Recruitment consulting must be transparent

The selection process is critical to success

The effects of personnel decisions are long term. It usually takes months before management and the other staff members can begin to see what a new hire brings to the table – for better or for worse – and whether or not the decision to bring this person on was the correct one.

This makes it especially important to select one’s staff with a careful hand that is experienced in evaluating applicants. When doing so, there should be a certain harmony between the credentials on their CV and the ‘good feeling’ that comes about during the interview.

With SANET ASEAN ADVISORS, you get a reliable recruiting process guaranteed by strict quality controls for hiring either management or general staff in Thailand as well as other countries in Southeast Asia.

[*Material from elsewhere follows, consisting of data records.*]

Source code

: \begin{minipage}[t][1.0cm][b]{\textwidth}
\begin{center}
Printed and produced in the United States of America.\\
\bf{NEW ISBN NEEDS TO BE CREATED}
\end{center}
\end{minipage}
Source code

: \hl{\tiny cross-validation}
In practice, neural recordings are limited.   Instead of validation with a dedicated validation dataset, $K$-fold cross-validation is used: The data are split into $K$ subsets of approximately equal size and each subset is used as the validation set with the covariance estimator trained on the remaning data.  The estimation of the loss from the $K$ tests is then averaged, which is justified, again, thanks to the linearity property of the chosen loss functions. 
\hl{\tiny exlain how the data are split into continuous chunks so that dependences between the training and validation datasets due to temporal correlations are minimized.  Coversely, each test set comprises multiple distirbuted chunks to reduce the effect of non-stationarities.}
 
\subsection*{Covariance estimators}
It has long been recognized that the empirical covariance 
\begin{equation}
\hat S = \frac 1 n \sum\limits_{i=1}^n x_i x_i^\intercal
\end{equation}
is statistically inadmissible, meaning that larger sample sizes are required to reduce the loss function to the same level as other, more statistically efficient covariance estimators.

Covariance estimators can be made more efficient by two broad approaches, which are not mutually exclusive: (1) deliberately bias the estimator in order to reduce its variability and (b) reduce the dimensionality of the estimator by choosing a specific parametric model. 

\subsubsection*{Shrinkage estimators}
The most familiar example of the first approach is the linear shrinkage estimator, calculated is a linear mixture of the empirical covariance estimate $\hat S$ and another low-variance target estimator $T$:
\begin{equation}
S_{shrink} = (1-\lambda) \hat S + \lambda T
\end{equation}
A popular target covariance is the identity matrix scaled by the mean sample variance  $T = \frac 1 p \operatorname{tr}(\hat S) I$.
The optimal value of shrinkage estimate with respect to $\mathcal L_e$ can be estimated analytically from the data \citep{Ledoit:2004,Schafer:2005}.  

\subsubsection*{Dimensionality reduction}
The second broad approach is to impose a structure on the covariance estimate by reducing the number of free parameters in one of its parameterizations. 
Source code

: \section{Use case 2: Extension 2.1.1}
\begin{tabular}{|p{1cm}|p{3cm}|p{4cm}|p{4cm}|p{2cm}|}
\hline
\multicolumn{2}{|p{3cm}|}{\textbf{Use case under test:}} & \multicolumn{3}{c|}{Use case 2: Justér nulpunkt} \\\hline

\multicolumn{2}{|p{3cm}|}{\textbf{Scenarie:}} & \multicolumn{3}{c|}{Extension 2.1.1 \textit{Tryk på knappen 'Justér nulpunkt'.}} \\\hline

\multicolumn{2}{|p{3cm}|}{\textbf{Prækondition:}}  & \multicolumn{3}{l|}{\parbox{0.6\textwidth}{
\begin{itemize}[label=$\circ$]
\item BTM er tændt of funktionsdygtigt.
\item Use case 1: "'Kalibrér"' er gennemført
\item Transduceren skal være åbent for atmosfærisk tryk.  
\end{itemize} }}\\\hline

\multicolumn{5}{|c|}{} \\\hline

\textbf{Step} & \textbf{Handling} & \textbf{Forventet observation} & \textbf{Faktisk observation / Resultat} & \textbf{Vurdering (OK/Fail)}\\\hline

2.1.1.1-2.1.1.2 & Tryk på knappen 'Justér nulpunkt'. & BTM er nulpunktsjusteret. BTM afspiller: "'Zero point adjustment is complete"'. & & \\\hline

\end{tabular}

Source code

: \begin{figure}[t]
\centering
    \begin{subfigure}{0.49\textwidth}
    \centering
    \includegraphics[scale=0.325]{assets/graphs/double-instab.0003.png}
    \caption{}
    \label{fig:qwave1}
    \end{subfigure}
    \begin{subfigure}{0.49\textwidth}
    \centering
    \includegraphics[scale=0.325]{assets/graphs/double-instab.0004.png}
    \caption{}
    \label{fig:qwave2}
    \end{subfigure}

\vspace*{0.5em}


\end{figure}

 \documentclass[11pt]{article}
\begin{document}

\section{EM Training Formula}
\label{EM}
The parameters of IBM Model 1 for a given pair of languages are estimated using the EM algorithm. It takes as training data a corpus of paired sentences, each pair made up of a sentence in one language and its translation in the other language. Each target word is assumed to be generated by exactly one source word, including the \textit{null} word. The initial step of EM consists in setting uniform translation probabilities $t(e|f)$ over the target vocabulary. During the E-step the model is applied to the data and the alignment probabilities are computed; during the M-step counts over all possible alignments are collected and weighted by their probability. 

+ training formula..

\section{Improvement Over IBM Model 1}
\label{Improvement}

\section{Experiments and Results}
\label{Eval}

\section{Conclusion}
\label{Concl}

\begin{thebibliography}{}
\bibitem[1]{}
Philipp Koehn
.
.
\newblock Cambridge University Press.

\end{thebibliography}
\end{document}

While there are plenty of HR consultants out there, many of them often limit themselves to an examination of the applications, after which they then try to “sell” to their client as quickly as possible whoever appears to be the best person on the list. The quicker the deal is made, the quicker the money rolls in.  This often winds up costing companies who choose to trust the advice of such consultants quite a good bit of money in the end.

We don’t make it quite as easy for ourselves here at Sanet. The principle of our selection is a screening process via which choices are narrowed down further and the evaluation of each applicant becomes more individualized in each phase of the process.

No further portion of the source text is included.